■ REQUIRED WORK
What should come back is the data below, word for word, minus any picture.

■ Document images with source code

+ + + +

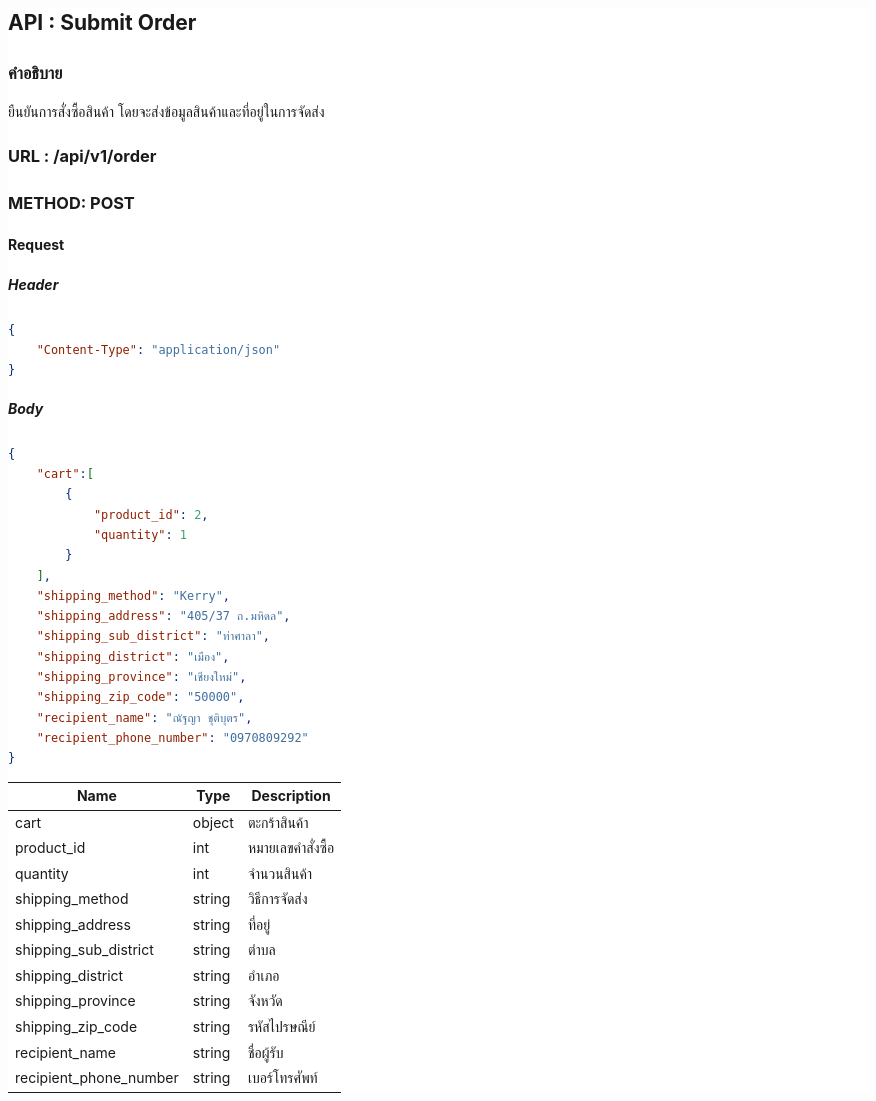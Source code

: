 ## API : Submit Order
### คำอธิบาย
ยืนยันการสั่งซื้อสินค้า โดยจะส่งข้อมูลสินค้าและที่อยู่ในการจัดส่ง		

### URL : /api/v1/order			
### METHOD: POST

#### Request
##### Header
```json
{
    "Content-Type": "application/json"
}
```

##### Body
```json
{
	"cart":[
		{
			"product_id": 2,
			"quantity": 1
		}
	],
	"shipping_method": "Kerry",
	"shipping_address": "405/37 ถ.มหิดล",
	"shipping_sub_district": "ท่าศาลา",
	"shipping_district": "เมือง",
	"shipping_province": "เชียงใหม่",
	"shipping_zip_code": "50000",
	"recipient_name": "ณัฐญา ชุติบุตร",
	"recipient_phone_number": "0970809292"
}
```

| **Name**  | **Type**     | **Description**  |
|---------|----------|--------|
| cart | object | ตะกร้าสินค้า |
| product_id | int | หมายเลขคำสั่งซื้อ |
| quantity | int | จำนวนสินค้า |
| shipping_method | string | วิธีการจัดส่ง |
| shipping_address | string | ที่อยู่ |
| shipping_sub_district | string | ตำบล |
| shipping_district | string | อำเภอ |
| shipping_province | string | จังหวัด |
| shipping_zip_code | string | รหัสไปรษณีย์ |
| recipient_name | string | ชื่อผู้รับ |
| recipient_phone_number | string | เบอร์โทรศัพท์ |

+ + + +

■ RESPONSE TO THE TASK
Source code

: ## API : Submit Order
### คำอธิบาย
ยืนยันการสั่งซื้อสินค้า โดยจะส่งข้อมูลสินค้าและที่อยู่ในการจัดส่ง		

### URL : /api/v1/order			
### METHOD: POST

#### Request
##### Header
```json
{
    "Content-Type": "application/json"
}
```

##### Body
```json
{
	"cart":[
		{
			"product_id": 2,
			"quantity": 1
		}
	],
	"shipping_method": "Kerry",
	"shipping_address": "405/37 ถ.มหิดล",
	"shipping_sub_district": "ท่าศาลา",
	"shipping_district": "เมือง",
	"shipping_province": "เชียงใหม่",
	"shipping_zip_code": "50000",
	"recipient_name": "ณัฐญา ชุติบุตร",
	"recipient_phone_number": "0970809292"
}
```

| **Name**  | **Type**     | **Description**  |
|---------|----------|--------|
| cart | object | ตะกร้าสินค้า |
| product_id | int | หมายเลขคำสั่งซื้อ |
| quantity | int | จำนวนสินค้า |
| shipping_method | string | วิธีการจัดส่ง |
| shipping_address | string | ที่อยู่ |
| shipping_sub_district | string | ตำบล |
| shipping_district | string | อำเภอ |
| shipping_province | string | จังหวัด |
| shipping_zip_code | string | รหัสไปรษณีย์ |
| recipient_name | string | ชื่อผู้รับ |
| recipient_phone_number | string | เบอร์โทรศัพท์ |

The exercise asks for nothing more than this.